Tynian kam zurück. »Ein Trupp Soldaten befindet sich etwa hundert Meter nördlich«, berichtete er leise. »Sonst ist keiner zu sehen.«
»Gut.« Sperber stand auf. »Bringen wir es hinter uns. Sephrenia, Ihr bleibt mit Talen und Flöte hier.«
»Wie sieht Euer Plan aus?« fragte Tynian.
»Es gibt keinen«, antwortete Sperber. »Wir reiten einfach hinaus und beseitigen diese Patrouille.

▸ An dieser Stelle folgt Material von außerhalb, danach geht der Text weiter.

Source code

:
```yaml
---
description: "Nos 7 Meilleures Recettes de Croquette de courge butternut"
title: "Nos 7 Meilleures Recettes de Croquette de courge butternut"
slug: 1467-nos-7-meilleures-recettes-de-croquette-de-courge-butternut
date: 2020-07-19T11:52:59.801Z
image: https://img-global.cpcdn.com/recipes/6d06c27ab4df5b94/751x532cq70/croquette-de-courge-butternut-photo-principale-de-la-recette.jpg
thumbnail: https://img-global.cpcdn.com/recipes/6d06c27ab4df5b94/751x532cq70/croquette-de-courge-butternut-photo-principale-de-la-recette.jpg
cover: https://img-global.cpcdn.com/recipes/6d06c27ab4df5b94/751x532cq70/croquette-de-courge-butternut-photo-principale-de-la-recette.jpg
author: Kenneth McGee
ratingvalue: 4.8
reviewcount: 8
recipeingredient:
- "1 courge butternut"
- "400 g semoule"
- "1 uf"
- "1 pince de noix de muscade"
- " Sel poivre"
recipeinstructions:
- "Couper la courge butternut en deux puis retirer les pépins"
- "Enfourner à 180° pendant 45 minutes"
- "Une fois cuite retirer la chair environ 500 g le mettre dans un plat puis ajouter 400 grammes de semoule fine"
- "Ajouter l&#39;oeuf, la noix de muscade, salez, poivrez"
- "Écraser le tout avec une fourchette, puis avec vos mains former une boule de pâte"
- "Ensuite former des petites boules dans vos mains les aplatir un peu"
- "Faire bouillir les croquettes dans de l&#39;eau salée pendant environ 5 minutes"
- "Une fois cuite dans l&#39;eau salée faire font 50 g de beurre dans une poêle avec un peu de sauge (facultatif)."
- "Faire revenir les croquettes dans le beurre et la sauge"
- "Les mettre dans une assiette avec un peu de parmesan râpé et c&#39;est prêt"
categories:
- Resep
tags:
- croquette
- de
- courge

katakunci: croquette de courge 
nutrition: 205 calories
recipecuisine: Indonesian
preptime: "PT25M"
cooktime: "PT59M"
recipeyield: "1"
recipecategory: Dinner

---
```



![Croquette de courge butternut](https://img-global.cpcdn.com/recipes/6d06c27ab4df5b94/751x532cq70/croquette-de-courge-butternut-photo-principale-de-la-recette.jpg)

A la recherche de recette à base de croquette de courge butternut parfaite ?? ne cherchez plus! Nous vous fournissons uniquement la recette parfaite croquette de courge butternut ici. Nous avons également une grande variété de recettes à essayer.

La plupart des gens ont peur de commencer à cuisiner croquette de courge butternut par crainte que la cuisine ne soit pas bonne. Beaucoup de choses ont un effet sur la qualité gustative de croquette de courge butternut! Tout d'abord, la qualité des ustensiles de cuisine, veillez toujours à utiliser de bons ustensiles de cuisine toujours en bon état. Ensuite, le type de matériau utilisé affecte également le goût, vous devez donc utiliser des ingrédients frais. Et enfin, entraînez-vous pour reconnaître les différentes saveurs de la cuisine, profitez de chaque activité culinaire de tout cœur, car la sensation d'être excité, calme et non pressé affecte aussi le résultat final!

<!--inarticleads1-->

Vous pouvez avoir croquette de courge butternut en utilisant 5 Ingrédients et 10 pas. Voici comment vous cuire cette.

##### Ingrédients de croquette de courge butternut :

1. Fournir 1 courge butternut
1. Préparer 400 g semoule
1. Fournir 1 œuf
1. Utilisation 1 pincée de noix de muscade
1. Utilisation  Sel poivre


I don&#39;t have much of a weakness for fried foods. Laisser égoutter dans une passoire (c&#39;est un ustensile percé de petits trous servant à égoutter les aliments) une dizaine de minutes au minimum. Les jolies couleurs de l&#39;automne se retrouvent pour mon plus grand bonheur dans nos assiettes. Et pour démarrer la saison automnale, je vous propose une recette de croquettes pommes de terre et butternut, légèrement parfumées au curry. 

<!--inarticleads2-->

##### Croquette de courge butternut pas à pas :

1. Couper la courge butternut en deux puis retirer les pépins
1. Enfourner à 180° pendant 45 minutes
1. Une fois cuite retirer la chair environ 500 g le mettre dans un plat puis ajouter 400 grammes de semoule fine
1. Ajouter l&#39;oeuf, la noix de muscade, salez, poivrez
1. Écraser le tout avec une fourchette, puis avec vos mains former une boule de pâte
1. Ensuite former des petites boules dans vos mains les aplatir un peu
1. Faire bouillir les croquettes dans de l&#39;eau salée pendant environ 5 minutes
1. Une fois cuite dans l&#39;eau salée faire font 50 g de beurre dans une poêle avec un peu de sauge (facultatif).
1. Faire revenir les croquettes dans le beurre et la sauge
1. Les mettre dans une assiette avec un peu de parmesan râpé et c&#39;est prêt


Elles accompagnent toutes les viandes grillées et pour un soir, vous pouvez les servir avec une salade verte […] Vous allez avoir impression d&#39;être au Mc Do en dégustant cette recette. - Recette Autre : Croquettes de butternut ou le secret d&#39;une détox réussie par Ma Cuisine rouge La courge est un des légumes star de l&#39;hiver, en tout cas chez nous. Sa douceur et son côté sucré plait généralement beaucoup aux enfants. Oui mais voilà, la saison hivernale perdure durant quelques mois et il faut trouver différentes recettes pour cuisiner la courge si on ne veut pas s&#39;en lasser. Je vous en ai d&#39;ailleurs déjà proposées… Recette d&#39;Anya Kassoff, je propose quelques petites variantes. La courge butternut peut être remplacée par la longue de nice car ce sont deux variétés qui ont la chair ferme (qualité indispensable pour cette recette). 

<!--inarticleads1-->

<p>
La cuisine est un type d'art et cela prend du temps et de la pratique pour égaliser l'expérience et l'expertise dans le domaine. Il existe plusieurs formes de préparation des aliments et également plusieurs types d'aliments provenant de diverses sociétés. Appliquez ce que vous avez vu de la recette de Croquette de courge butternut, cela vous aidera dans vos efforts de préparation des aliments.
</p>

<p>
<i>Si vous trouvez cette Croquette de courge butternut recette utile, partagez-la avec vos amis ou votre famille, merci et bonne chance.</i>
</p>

Dann ziehen wir weiter zum Randerasee.«
»Also ganz einfach«, murmelte Tynian.
»Denkt alle daran«, fuhr Sperber fort, »daß die Männer nicht wie normale Menschen auf Verletzungen reagieren. Vergewissert euch, daß ihr keinen im Rücken habt, wenn ihr euch den nächsten vornehmt. Also, los.«
Der Kampf war kurz und brutal. Kaum donnerten Sperber und seine Gefährten zum Sturmangriff aus dem Wald, spornten die Kirchensoldaten mit gezückten Schwertern ihre Pferde über die Wiese auf sie zu. Als die Trupps noch etwa fünfzig Schritt voneinander entfernt waren, senkten Sperber, Kalten, Tynian und Ulath ihre Lanzen.
Der Aufprall war schrecklich. Der Soldat, den Sperber traf, wurde von der Lanze, die ihm die Brust durchstieß, aus dem Sattel gehoben. Sperber zügelte Faran scharf, um zu verhindern, daß seine Lanze brach. Er zog sie aus dem Toten und stürmte weiter. Beim Angriff auf einen anderen Soldaten brach die Lanze dann doch. Sperber gab sie auf und zog sein Schwert, hackte den Arm eines dritten Soldaten ab und stach es ihm durch den Hals. Ulath hatte seine Lanze gleich an seinem ersten Gegner zersplittert und dem nächsten das abgebrochene Ende in den Leib gerammt. Dann hatte der hünenhafte Genidianer zu seiner Streitaxt gegriffen, mit der er einem Soldaten den Schädel spaltete. Auch Tynian hatte seine Lanze durch die Brust eines Soldaten gestoßen und ihm dann mit dem Schwert den Garaus gemacht, ehe er sich den nächsten Gegner vornahm. Kaltens Lanze war an einem Schild zerschmettert. Er wurde arg von zwei Soldaten bedrängt, bis Berit herbeistürmte und einem davon mit der Streitaxt den Kopf abtrennte. Den anderen beförderte Kalten mit einem Schwertstreich ins Jenseits. Die übrigen Soldaten ritten verwirrt herum. Offenbar war ihr vom Gift des Suchers betäubter Verstand unfähig, rasch genug auf den Angriff der Ordensritter zu reagieren.